Kevin Sean Aloysius "Ella" Fitzgerald: Prime Minister of Australia, and the novel's protagonist. An archetypal scheming politician.

Major General Sir Alan Jacks: Notoriously incompetent Minister of Defence whose predictions are always wrong, except for one temporary lapse of brilliance when he suggests using Supermyx as a world-dominating weapon.

Sir Alfred Hill G.C.B.: Wealthy landowner, habitual blackmailer, and the story's catalyst. After discovering oil on his property he used his wealth to dominate two boroughs (pocket boroughs), which won Fitzgerald the last election by a two-seat majority. When rabbits begin spawning on his property, Alfred threatens to use the same trick to lose Fitzgerald the next election if he can't find a way to get rid of the rabbits.

Professor Welch: Leader of the team that is tasked to develop Supermyxomatosis, in the hope of annihilating the rabbit plague on Sir Alfred's ranch.

Les Dorfmann: Welch's second-in-command, who becomes a hunted fugitive, and later becomes Fitzgerald's last hope at defeating the deadly rabbits.
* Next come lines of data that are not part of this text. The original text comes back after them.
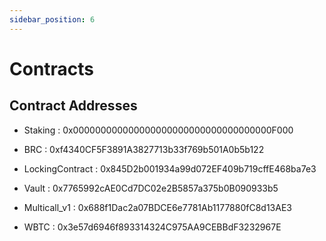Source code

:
 ```yaml
---
sidebar_position: 6
---
```


# Contracts

## Contract Addresses
- Staking : 0x000000000000000000000000000000000000F000

- BRC : 0xf4340CF5F3891A3827713b33f769b501A0b5b122

- LockingContract : 0x845D2b001934a99d072EF409b719cffE468ba7e3

- Vault : 0x7765992cAE0Cd7DC02e2B5857a375b0B090933b5

- Multicall_v1 : 0x688f1Dac2a07BDCE6e7781Ab1177880fC8d13AE3

- WBTC : 0x3e57d6946f893314324C975AA9CEBBdF3232967E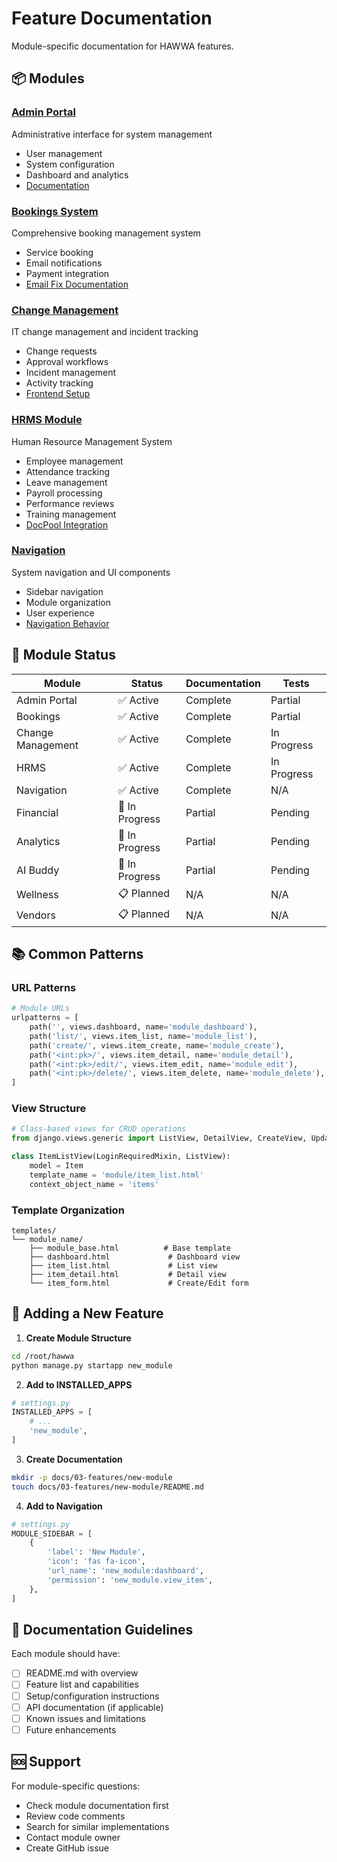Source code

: # Feature Documentation

Module-specific documentation for HAWWA features.

## 📦 Modules

### [Admin Portal](admin-portal/)
Administrative interface for system management
- User management
- System configuration
- Dashboard and analytics
- [Documentation](admin-portal/ADMIN_PORTAL_README.md)

### [Bookings System](bookings/)
Comprehensive booking management system
- Service booking
- Email notifications
- Payment integration
- [Email Fix Documentation](bookings/BOOKING_EMAIL_FIX.md)

### [Change Management](change-management/)
IT change management and incident tracking
- Change requests
- Approval workflows
- Incident management
- Activity tracking
- [Frontend Setup](change-management/CHANGE_MANAGEMENT_FRONTEND_SETUP.md)

### [HRMS Module](hrms/)
Human Resource Management System
- Employee management
- Attendance tracking
- Leave management
- Payroll processing
- Performance reviews
- Training management
- [DocPool Integration](hrms/HRMS_DOCPOOL_INTEGRATION_ANALYSIS.md)

### [Navigation](navigation/)
System navigation and UI components
- Sidebar navigation
- Module organization
- User experience
- [Navigation Behavior](navigation/NAVIGATION_BEHAVIOR.md)

## 🎯 Module Status

| Module | Status | Documentation | Tests |
|--------|--------|---------------|-------|
| Admin Portal | ✅ Active | Complete | Partial |
| Bookings | ✅ Active | Complete | Partial |
| Change Management | ✅ Active | Complete | In Progress |
| HRMS | ✅ Active | Complete | In Progress |
| Navigation | ✅ Active | Complete | N/A |
| Financial | 🚧 In Progress | Partial | Pending |
| Analytics | 🚧 In Progress | Partial | Pending |
| AI Buddy | 🚧 In Progress | Partial | Pending |
| Wellness | 📋 Planned | N/A | N/A |
| Vendors | 📋 Planned | N/A | N/A |

## 📚 Common Patterns

### URL Patterns
```python
# Module URLs
urlpatterns = [
    path('', views.dashboard, name='module_dashboard'),
    path('list/', views.item_list, name='module_list'),
    path('create/', views.item_create, name='module_create'),
    path('<int:pk>/', views.item_detail, name='module_detail'),
    path('<int:pk>/edit/', views.item_edit, name='module_edit'),
    path('<int:pk>/delete/', views.item_delete, name='module_delete'),
]
```

### View Structure
```python
# Class-based views for CRUD operations
from django.views.generic import ListView, DetailView, CreateView, UpdateView, DeleteView

class ItemListView(LoginRequiredMixin, ListView):
    model = Item
    template_name = 'module/item_list.html'
    context_object_name = 'items'
```

### Template Organization
```
templates/
└── module_name/
    ├── module_base.html          # Base template
    ├── dashboard.html             # Dashboard view
    ├── item_list.html             # List view
    ├── item_detail.html           # Detail view
    └── item_form.html             # Create/Edit form
```

## 🔧 Adding a New Feature

1. **Create Module Structure**
```bash
cd /root/hawwa
python manage.py startapp new_module
```

2. **Add to INSTALLED_APPS**
```python
# settings.py
INSTALLED_APPS = [
    # ...
    'new_module',
]
```

3. **Create Documentation**
```bash
mkdir -p docs/03-features/new-module
touch docs/03-features/new-module/README.md
```

4. **Add to Navigation**
```python
# settings.py
MODULE_SIDEBAR = [
    {
        'label': 'New Module',
        'icon': 'fas fa-icon',
        'url_name': 'new_module:dashboard',
        'permission': 'new_module.view_item',
    },
]
```

## 📖 Documentation Guidelines

Each module should have:
- [ ] README.md with overview
- [ ] Feature list and capabilities
- [ ] Setup/configuration instructions
- [ ] API documentation (if applicable)
- [ ] Known issues and limitations
- [ ] Future enhancements

## 🆘 Support

For module-specific questions:
- Check module documentation first
- Review code comments
- Search for similar implementations
- Contact module owner
- Create GitHub issue
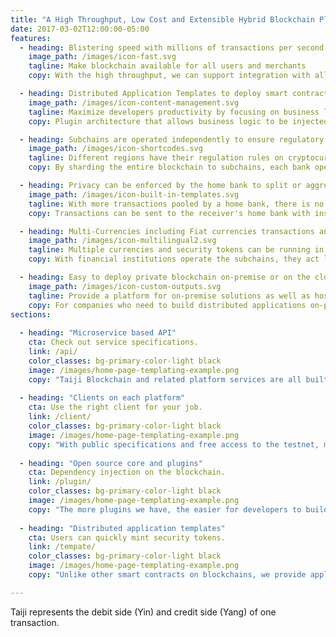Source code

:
 ```yaml
---
title: "A High Throughput, Low Cost and Extensible Hybrid Blockchain Platform"
date: 2017-03-02T12:00:00-05:00
features:
  - heading: Blistering speed with millions of transactions per second
    image_path: /images/icon-fast.svg
    tagline: Make blockchain available for all users and merchants
    copy: With the high throughput, we can support integration with all financial institutions and merchants to provide outstanding services to end users.

  - heading: Distributed Application Templates to deploy smart contracts securely
    image_path: /images/icon-content-management.svg
    tagline: Maximize developers productivity by focusing on business logic only
    copy: Plugin architecture that allows business logic to be injected into the application templates to build distributed application with confidence. 

  - heading: Subchains are operated independently to ensure regulatory compliance
    image_path: /images/icon-shortcodes.svg
    tagline: Different regions have their regulation rules on cryptocurrency
    copy: By sharding the entire blockchain to subchains, each bank operates its subchain that focuses on its territories and local customers. 

  - heading: Privacy can be enforced by the home bank to split or aggregate transactions
    image_path: /images/icon-built-in-templates.svg
    tagline: With more transactions pooled by a home bank, there is no way to trace. 
    copy: Transactions can be sent to the receiver's home bank with instructions to split to multiple transactions or aggregate multiple transactions into one to hide the original sender. 

  - heading: Multi-Currencies including Fiat currencies transactions and exchanges
    image_path: /images/icon-multilingual2.svg
    tagline: Multiple currencies and security tokens can be running in parallel with Taiji coin
    copy: With financial institutions operate the subchains, they act like traditional banks to facilitate all sort the financial transactions. They also integrate with their banking system to provide value-added services. 

  - heading: Easy to deploy private blockchain on-premise or on the cloud
    image_path: /images/icon-custom-outputs.svg
    tagline: Provide a platform for on-premise solutions as well as hosted solutions
    copy: For companies who need to build distributed applications on-premise with full control, we provide total solutions and technical support. 
sections:
  
  - heading: "Microservice based API"
    cta: Check out service specifications.
    link: /api/
    color_classes: bg-primary-color-light black
    image: /images/home-page-templating-example.png
    copy: "Taiji Blockchain and related platform services are all built with microservices with specification published to publish for integration." 
  
  - heading: "Clients on each platform"
    cta: Use the right client for your job.
    link: /client/
    color_classes: bg-primary-color-light black
    image: /images/home-page-templating-example.png
    copy: "With public specifications and free access to the testnet, more and more clients in various languages on different platforms will give users more flexibility."
  
  - heading: "Open source core and plugins"
    cta: Dependency injection on the blockchain.
    link: /plugin/
    color_classes: bg-primary-color-light black
    image: /images/home-page-templating-example.png
    copy: "The more plugins we have, the easier for developers to build a new distributed application on the Taiji Blockchain. Any part of the logic in the blockchain can be replaced or customized. "
  
  - heading: "Distributed application templates"
    cta: Users can quickly mint security tokens.
    link: /tempate/
    color_classes: bg-primary-color-light black
    image: /images/home-page-templating-example.png
    copy: "Unlike other smart contracts on blockchains, we provide application templates for users to deploy a new distributed application. There is no need to worry about if there are any logic error in your application."

---
```


Taiji represents the debit side (Yin) and credit side (Yang) of one transaction. 
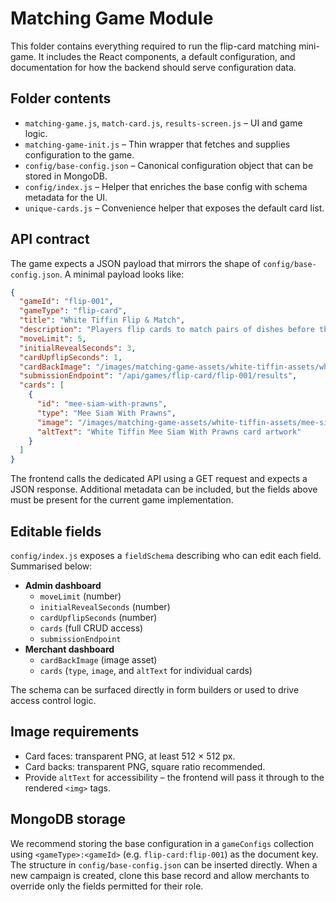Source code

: # Matching Game Module

This folder contains everything required to run the flip-card matching mini-game.
It includes the React components, a default configuration, and documentation for
how the backend should serve configuration data.

## Folder contents

- `matching-game.js`, `match-card.js`, `results-screen.js` – UI and game logic.
- `matching-game-init.js` – Thin wrapper that fetches and supplies configuration to the game.
- `config/base-config.json` – Canonical configuration object that can be stored in MongoDB.
- `config/index.js` – Helper that enriches the base config with schema metadata for the UI.
- `unique-cards.js` – Convenience helper that exposes the default card list.

## API contract

The game expects a JSON payload that mirrors the shape of
`config/base-config.json`. A minimal payload looks like:

```json
{
  "gameId": "flip-001",
  "gameType": "flip-card",
  "title": "White Tiffin Flip & Match",
  "description": "Players flip cards to match pairs of dishes before they run out of moves.",
  "moveLimit": 5,
  "initialRevealSeconds": 3,
  "cardUpflipSeconds": 1,
  "cardBackImage": "/images/matching-game-assets/white-tiffin-assets/white-tiffin-logo.png",
  "submissionEndpoint": "/api/games/flip-card/flip-001/results",
  "cards": [
    {
      "id": "mee-siam-with-prawns",
      "type": "Mee Siam With Prawns",
      "image": "/images/matching-game-assets/white-tiffin-assets/mee-siam-with-prawns.png",
      "altText": "White Tiffin Mee Siam With Prawns card artwork"
    }
  ]
}
```

The frontend calls the dedicated API using a GET request and expects a JSON
response. Additional metadata can be included, but the fields above must be
present for the current game implementation.

## Editable fields

`config/index.js` exposes a `fieldSchema` describing who can edit each field.
Summarised below:

- **Admin dashboard**
  - `moveLimit` (number)
  - `initialRevealSeconds` (number)
  - `cardUpflipSeconds` (number)
  - `cards` (full CRUD access)
  - `submissionEndpoint`
- **Merchant dashboard**
  - `cardBackImage` (image asset)
  - `cards` (`type`, `image`, and `altText` for individual cards)

The schema can be surfaced directly in form builders or used to drive access
control logic.

## Image requirements

- Card faces: transparent PNG, at least 512 × 512 px.
- Card backs: transparent PNG, square ratio recommended.
- Provide `altText` for accessibility – the frontend will pass it through to
  the rendered `<img>` tags.

## MongoDB storage

We recommend storing the base configuration in a `gameConfigs` collection using
`<gameType>:<gameId>` (e.g. `flip-card:flip-001`) as the document key. The
structure in `config/base-config.json` can be inserted directly. When a new
campaign is created, clone this base record and allow merchants to override only
the fields permitted for their role.
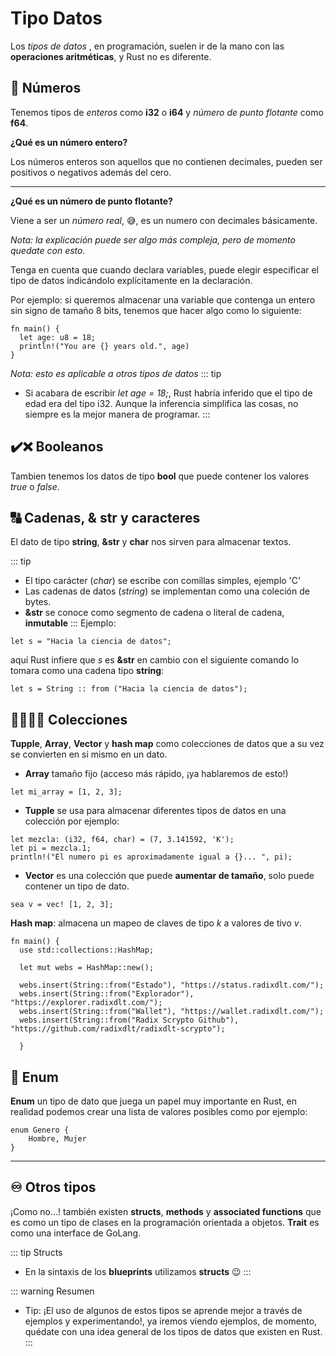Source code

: # Tipo Datos
Los *tipos de datos* , en programación, suelen ir de la mano con las **operaciones aritméticas**, y Rust no es diferente.
## 🔢 Números
Tenemos tipos de *enteros* como **i32** o **i64** y *número de punto flotante* como **f64**.

<div class="alert alert-dark" role="alert">
  <b>¿Qué es un número entero?</b>
  <p>Los números enteros son aquellos que no contienen decimales, pueden ser positivos o negativos además del cero.</p>
  <hr>
  <b>¿Qué es un número de punto flotante?</b> 
  <p>Viene a ser un <i>número real</i>, 😅, es un numero con decimales básicamente.</p>
  <i>Nota: la explicación puede ser algo más compleja, pero de momento quedate con esto.</i>
</div>

Tenga en cuenta que cuando declara variables, puede elegir especificar el tipo de datos indicándolo explícitamente en la declaración.  

Por ejemplo: si queremos almacenar una variable que contenga un entero sin signo de tamaño 8 bits, tenemos que hacer algo como lo siguiente:  
```
fn main() {
  let age: u8 = 18;
  println!("You are {} years old.", age)
}
```
*Nota: esto es aplicable a otros tipos de datos*
::: tip
- Si acabara de escribir *let age = 18;*, Rust habría inferido que el tipo de edad era del tipo i32. Aunque la inferencia simplifica las cosas, no siempre es la mejor manera de programar. 
:::

## ✔️❌ Booleanos
Tambien tenemos los datos de tipo **bool** que puede contener los valores *true* o *false*.

## 🔠 Cadenas, & str y caracteres
El dato de tipo **string**, **&str** y **char** nos sirven para almacenar textos.

::: tip 
- El tipo carácter (*char*) se escribe con comillas simples, ejemplo 'C'
- Las cadenas de datos (*string*) se implementan como una coleción de bytes. 
- **&str** se conoce como segmento de cadena o literal de cadena, **inmutable**
:::
Ejemplo:
```
let s = "Hacia la ciencia de datos";
```
aquí Rust infiere que *s* es **&str** en cambio con el siguiente comando lo tomara como una cadena tipo **string**:
```
let s = String :: from ("Hacia la ciencia de datos");
```
## 👨‍👩‍👧‍👦 Colecciones
**Tupple**, **Array**, **Vector** y **hash map** como colecciones de datos que a su vez se convierten en si mismo en un dato.
- **Array** tamaño fijo (acceso más rápido, ¡ya hablaremos de esto!)
```
let mi_array = [1, 2, 3];
```
- **Tupple** se usa para almacenar diferentes tipos de datos en una colección por ejemplo:
```
let mezcla: (i32, f64, char) = (7, 3.141592, 'K');
let pi = mezcla.1;
println!("El numero pi es aproximadamente igual a {}... ", pi);
```
- **Vector** es una colección que puede **aumentar de tamaño**, solo puede contener un tipo de dato. 
```
sea ​​v = vec! [1, 2, 3];
```
**Hash map**: almacena un mapeo de claves de tipo *k* a valores de tivo *v*.
```
fn main() {
  use std::collections::HashMap;

  let mut webs = HashMap::new();

  webs.insert(String::from("Estado"), "https://status.radixdlt.com/");
  webs.insert(String::from("Explorador"), "https://explorer.radixdlt.com/");
  webs.insert(String::from("Wallet"), "https://wallet.radixdlt.com/");
  webs.insert(String::from("Radix Scrypto Github"), "https://github.com/radixdlt/radixdlt-scrypto");

  }
```
## 🔣 Enum
 **Enum** un tipo de dato que juega un papel muy importante en Rust, en realidad podemos crear una lista de valores posibles como por ejemplo:  
```
enum Genero {
    Hombre, Mujer
}
```
***
## ♾️ Otros tipos
¡Como no...! también existen **structs**, **methods** y **associated functions** que es como un tipo de clases en la programación orientada a objetos. **Trait** es como una interface de GoLang.


::: tip Structs
- En la sintaxis de los **blueprints** utilizamos **structs** 😉
:::

::: warning Resumen
- Tip: ¡El uso de algunos de estos tipos se aprende mejor a través de ejemplos y experimentando!, ya iremos viendo ejemplos, de momento, quédate con una idea general de los tipos de datos que existen en Rust.
:::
Dr Miller: Assistant to professor Golovin, who helps Dorfmann escape the authorities, and later marries him.

Flo Hill, AKA "Ladyill": Wife of Sir Alfred, who Fitzgerald was once infatuated with.

Major Gary Cooper Hill: Son of Ladyill and Sir Alfred. Military man in the Australian army.

The Bludgerton Rabbits: Initially normal rabbits infesting Sir Alfred's Bludgerton property, they become savage plague-carriers when infected with Supermyx. They are the only thing that threatens Australia's total world dominance, and each time they resurface, they are larger, nastier, and more numerous.

==Background==
Braddon said he wrote the book "as a joke" and says it took him four weeks to complete.